В мемуарах 1973 года Талман упоминает редактуру Лавкрафта с некоторым раздражением: «Он внес ненужные мелкие изменения, особенно в диалоги… Перечитав рассказ уже в напечатанном виде, я подумал, что без этих изменений было бы лучше, поскольку диалектная речь у него вышла слишком неестественной»69. Вероятно, в связи с этим Талман и преуменьшил роль Лавкрафта в данной работе, ведь его стиль прослеживается и в других частях рассказа, а не только в диалогах с использованием диалекта. Как и многие последующие редакторские работы Лавкрафта, «Две черные бутылки» – это стандартный рассказ в жанре ужасов, который понравился Фарнсуорту Райту – неудивительно, что он сразу принял его к публикации, отвергнув более замысловатые произведения Лавкрафта.

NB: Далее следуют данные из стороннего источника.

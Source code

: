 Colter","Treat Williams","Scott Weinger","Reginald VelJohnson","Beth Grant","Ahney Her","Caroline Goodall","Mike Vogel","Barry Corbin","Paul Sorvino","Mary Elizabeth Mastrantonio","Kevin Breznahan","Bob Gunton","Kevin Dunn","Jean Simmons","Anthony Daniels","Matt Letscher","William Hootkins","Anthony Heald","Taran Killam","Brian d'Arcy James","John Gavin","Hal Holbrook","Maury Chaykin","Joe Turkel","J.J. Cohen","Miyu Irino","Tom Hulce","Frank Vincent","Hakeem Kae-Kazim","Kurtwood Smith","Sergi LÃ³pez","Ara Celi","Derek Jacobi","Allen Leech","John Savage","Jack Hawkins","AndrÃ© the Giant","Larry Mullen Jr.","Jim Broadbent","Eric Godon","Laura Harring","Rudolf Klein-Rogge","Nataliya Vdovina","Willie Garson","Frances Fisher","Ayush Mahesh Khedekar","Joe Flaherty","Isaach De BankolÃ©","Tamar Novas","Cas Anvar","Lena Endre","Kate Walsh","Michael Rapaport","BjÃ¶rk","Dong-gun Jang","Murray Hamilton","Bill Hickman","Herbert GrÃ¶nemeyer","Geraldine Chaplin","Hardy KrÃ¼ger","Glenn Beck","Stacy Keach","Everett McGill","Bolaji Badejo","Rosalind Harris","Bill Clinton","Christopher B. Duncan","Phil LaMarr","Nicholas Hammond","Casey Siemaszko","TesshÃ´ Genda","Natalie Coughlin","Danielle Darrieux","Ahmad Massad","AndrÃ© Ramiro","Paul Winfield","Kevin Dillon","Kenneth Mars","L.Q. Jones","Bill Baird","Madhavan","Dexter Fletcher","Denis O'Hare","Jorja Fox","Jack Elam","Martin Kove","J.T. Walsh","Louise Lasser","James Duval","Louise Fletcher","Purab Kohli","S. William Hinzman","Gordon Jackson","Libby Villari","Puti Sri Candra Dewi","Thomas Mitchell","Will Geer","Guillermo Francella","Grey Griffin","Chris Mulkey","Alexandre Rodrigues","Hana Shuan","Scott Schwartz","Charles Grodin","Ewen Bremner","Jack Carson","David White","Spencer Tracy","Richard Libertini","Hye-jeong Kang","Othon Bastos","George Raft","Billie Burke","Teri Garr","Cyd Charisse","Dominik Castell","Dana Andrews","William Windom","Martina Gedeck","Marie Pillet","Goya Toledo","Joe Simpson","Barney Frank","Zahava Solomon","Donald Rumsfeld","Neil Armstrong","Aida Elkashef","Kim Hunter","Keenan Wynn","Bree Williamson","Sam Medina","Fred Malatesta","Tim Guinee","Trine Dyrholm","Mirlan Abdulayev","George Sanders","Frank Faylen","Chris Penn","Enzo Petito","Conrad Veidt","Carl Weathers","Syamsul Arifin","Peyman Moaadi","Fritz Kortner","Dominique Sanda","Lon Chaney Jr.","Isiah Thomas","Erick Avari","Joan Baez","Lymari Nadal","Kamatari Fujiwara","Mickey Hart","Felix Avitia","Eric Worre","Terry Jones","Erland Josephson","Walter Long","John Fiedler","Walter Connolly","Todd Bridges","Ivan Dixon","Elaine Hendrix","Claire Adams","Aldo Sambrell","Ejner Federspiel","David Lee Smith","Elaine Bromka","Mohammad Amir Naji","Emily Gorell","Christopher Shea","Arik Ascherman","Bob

В октябре Говарду выпала возможность потрудиться над совсем другим редакторским проектом под названием «Бич суеверий». О нем почти ничего не известно, но, скорее всего, речь шла о совместной редактуре Лавкрафта и К. М. Эдди по поручению Гарри Гудини. Иллюзионист выступал в Провиденсе в начале октября и обратился к Лавкрафту со срочной задачей – написать статью с критикой астрологии. За эту работу он заплатил семьдесят пять долларов70. Статья не была опубликована, однако в ней, возможно, содержалась задумка полноценного полемического материала на тему всевозможных суеверий. Гудини, конечно, и сам уже выпустил несколько подобных работ, включая «Фокусника среди призраков» 1924 года издания (экземпляр этой книги он преподнес Лавкрафту с дарственной надписью); теперь же его интересовал труд с более научным уклоном.
От «Бича суеверия» остались только наброски Лавкрафта и первые несколько страниц книги, написанных Эдди по заметкам Говарда, в которых ожидаемо упоминается происхождение суеверий в первобытные времена («Все суеверия и религиозные идеи родились из попыток первобытного человека установить причины возникновения природных явлений»), при этом много информации взято из «Мифов и мифотворцев» Фиске и «Золотой ветви» Фрэзера. Сохранившаяся глава однозначно написана Эдди: в ней почти не чувствуется стиль Лавкрафта, хотя приведенные факты по большей части были предоставлены именно Говардом.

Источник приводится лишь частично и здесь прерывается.